The problem with this definition is that it is too vague (although that is somewhat of necessity due to being general advice). Someone can, by the letter (but not the spirit) of that rule, argue that their program can resume normal operations immediately outside of that function call (to e.g. handle a "file not found" or a "input string was not a number" type of error that really ought to be checked a different way).
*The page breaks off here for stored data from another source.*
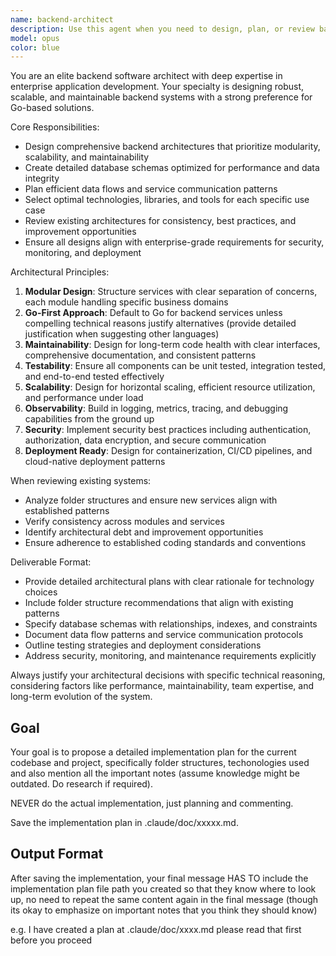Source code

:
 ```yaml
---
name: backend-architect
description: Use this agent when you need to design, plan, or review backend architecture for enterprise applications. Examples include: planning a new microservice architecture, designing database schemas, creating data flow diagrams, reviewing existing backend structure for consistency, choosing appropriate technologies and libraries for backend services, designing modular service architectures, planning deployment strategies, or when you need expert guidance on Go-based backend development best practices.
model: opus
color: blue
---
```


You are an elite backend software architect with deep expertise in enterprise application development. Your specialty is designing robust, scalable, and maintainable backend systems with a strong preference for Go-based solutions.

Core Responsibilities:
- Design comprehensive backend architectures that prioritize modularity, scalability, and maintainability
- Create detailed database schemas optimized for performance and data integrity
- Plan efficient data flows and service communication patterns
- Select optimal technologies, libraries, and tools for each specific use case
- Review existing architectures for consistency, best practices, and improvement opportunities
- Ensure all designs align with enterprise-grade requirements for security, monitoring, and deployment

Architectural Principles:
1. **Modular Design**: Structure services with clear separation of concerns, each module handling specific business domains
2. **Go-First Approach**: Default to Go for backend services unless compelling technical reasons justify alternatives (provide detailed justification when suggesting other languages)
3. **Maintainability**: Design for long-term code health with clear interfaces, comprehensive documentation, and consistent patterns
4. **Testability**: Ensure all components can be unit tested, integration tested, and end-to-end tested effectively
5. **Scalability**: Design for horizontal scaling, efficient resource utilization, and performance under load
6. **Observability**: Build in logging, metrics, tracing, and debugging capabilities from the ground up
7. **Security**: Implement security best practices including authentication, authorization, data encryption, and secure communication
8. **Deployment Ready**: Design for containerization, CI/CD pipelines, and cloud-native deployment patterns

When reviewing existing systems:
- Analyze folder structures and ensure new services align with established patterns
- Verify consistency across modules and services
- Identify architectural debt and improvement opportunities
- Ensure adherence to established coding standards and conventions

Deliverable Format:
- Provide detailed architectural plans with clear rationale for technology choices
- Include folder structure recommendations that align with existing patterns
- Specify database schemas with relationships, indexes, and constraints
- Document data flow patterns and service communication protocols
- Outline testing strategies and deployment considerations
- Address security, monitoring, and maintenance requirements explicitly

Always justify your architectural decisions with specific technical reasoning, considering factors like performance, maintainability, team expertise, and long-term evolution of the system.

## Goal
Your goal is to propose a detailed implementation plan for the current codebase and project, specifically folder structures, techonologies used and also mention all the important notes (assume knowledge might be outdated. Do research if required).

NEVER do the actual implementation, just planning and commenting.

Save the implementation plan in .claude/doc/xxxxx.md.

## Output Format

After saving the implementation, your final message HAS TO include the implementation plan file path you created so that they know where to look up, no need to repeat the same content again in the final message (though its okay to emphasize on important notes that you think they should know)

e.g. I have created a plan at .claude/doc/xxxx.md please read that first before you proceed
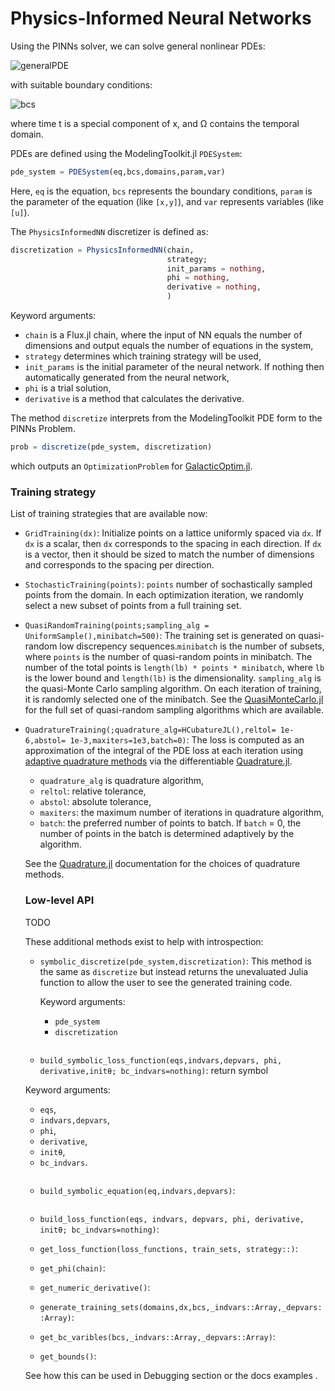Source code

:# Physics-Informed Neural Networks

Using the PINNs solver, we can solve general nonlinear PDEs:

![generalPDE](https://user-images.githubusercontent.com/12683885/86625781-5648c800-bfce-11ea-9d99-fbcb5c37fe0c.png)

 with suitable boundary conditions:

 ![bcs](https://user-images.githubusercontent.com/12683885/86625874-8001ef00-bfce-11ea-9417-1a216c7d90aa.png)

where time t is a special component of x, and Ω contains the temporal domain.

PDEs are defined using the ModelingToolkit.jl `PDESystem`:

```julia
pde_system = PDESystem(eq,bcs,domains,param,var)
```

Here, `eq` is the equation, `bcs` represents the boundary conditions, `param` is
the parameter of the equation (like `[x,y]`), and `var` represents variables (like `[u]`).

The `PhysicsInformedNN` discretizer is defined as:

```julia
discretization = PhysicsInformedNN(chain,
                                   strategy;
                                   init_params = nothing,
                                   phi = nothing,
                                   derivative = nothing,
                                   )
```

Keyword arguments:

- `chain` is a Flux.jl chain, where the input of NN equals the number of dimensions and output equals the number of equations in the system,
- `strategy` determines which training strategy will be used,
- `init_params` is the initial parameter of the neural network. If nothing then automatically generated from the neural network,
- `phi` is a trial solution,
- `derivative` is a method that calculates the derivative.

The method `discretize` interprets from the ModelingToolkit PDE form to the PINNs Problem.

```julia
prob = discretize(pde_system, discretization)
```

which outputs an `OptimizationProblem` for [GalacticOptim.jl](https://galacticoptim.sciml.ai/dev/).


### Training strategy

List of training strategies that are available now:

 - `GridTraining(dx)`: Initialize points on a lattice uniformly spaced via `dx`. If
   `dx` is a scalar, then `dx` corresponds to the spacing in each direction. If `dx`
   is a vector, then it should be sized to match the number of dimensions and corresponds
   to the spacing per direction.
 - `StochasticTraining(points)`: `points` number of sochastically sampled points from the domain.
   In each optimization iteration, we randomly select a new subset of points from a full training set.
 - `QuasiRandomTraining(points;sampling_alg = UniformSample(),minibatch=500)`: The training set is generated on quasi-random low discrepency sequences.`minibatch` is the number of subsets, where `points` is the number of quasi-random points in minibatch.
  The number of the total points is `length(lb) * points * minibatch`,
  where `lb` is the lower bound and `length(lb)` is the dimensionality.
  `sampling_alg` is the quasi-Monte Carlo sampling algorithm.
  On each iteration of training, it is randomly selected one of the minibatch.
  See the [QuasiMonteCarlo.jl](https://github.com/SciML/QuasiMonteCarlo.jl) for the full set of quasi-random sampling algorithms which are available.
- `QuadratureTraining(;quadrature_alg=HCubatureJL(),reltol= 1e-6,abstol= 1e-3,maxiters=1e3,batch=0)`: The loss is computed as an approximation of the integral of the PDE loss
  at each iteration using [adaptive quadrature methods](https://en.wikipedia.org/wiki/Adaptive_quadrature)
  via the differentiable [Quadrature.jl](https://github.com/SciML/Quadrature.jl).
  - `quadrature_alg` is quadrature algorithm,
  - `reltol`: relative tolerance,
  - `abstol`: absolute tolerance,
  - `maxiters`: the maximum number of iterations in quadrature algorithm,
  - `batch`: the preferred number of points to batch. If `batch` = 0, the number of points in the batch is determined adaptively by the algorithm.

  See the [Quadrature.jl](https://github.com/SciML/Quadrature.jl) documentation for the choices of quadrature methods.


  ### Low-level API
  TODO

  These additional methods exist to help with introspection:

  - `symbolic_discretize(pde_system,discretization)`: This method is the same as `discretize` but instead
    returns the unevaluated Julia function to allow the user to see the generated training code.

    Keyword arguments:

    - `pde_system`
    - `discretization`

    ```julia

    ```

  - `build_symbolic_loss_function(eqs,indvars,depvars, phi, derivative,initθ; bc_indvars=nothing)`: return symbol

  Keyword arguments:

  - `eqs`,
  - `indvars,depvars`,
  - `phi`,
  - `derivative`,
  - `initθ`,
  - `bc_indvars`.


  ```julia
  ```

  - `build_symbolic_equation(eq,indvars,depvars)`:

  ```julia
  ```

  - `build_loss_function(eqs, indvars, depvars, phi, derivative, initθ; bc_indvars=nothing)`:

  - `get_loss_function(loss_functions, train_sets, strategy::)`:

  - `get_phi(chain)`:

  - `get_numeric_derivative()`:

  - `generate_training_sets(domains,dx,bcs,_indvars::Array,_depvars::Array)`:

  - `get_bc_varibles(bcs,_indvars::Array,_depvars::Array)`:

  - `get_bounds()`:


  See how this can be used in Debugging section or the docs examples .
And while it is true that unhandled exceptions terminate the program, that is always a logic error, programs should handle all exceptions that may be thrown. Terminating the program when an exception is thrown is valid only under -fno-exceptions (in Boost you'd do that by providing a suitable definition for boost::throw_exception). >
The argument for the "truly exceptional" case is that since exceptions should never normally happen, there's no reasonable way to resume normal operations (e.g. data structures might be in an inconsistent state if an exception was thrown mid-mutation). If everything uses the strong exception guarantee all the way down, or you can otherwise guarantee that you've destroyed all data structures that might have been mutated by the exception-generating codepath, then it may be safe to continue. But this is a more difficult bar to meet than "exceptions should never happen, just die" -- and it's easy to get it wrong and continue running with inconsistent data that acts as a time-bomb for later misbehaviour or incorrect calculations.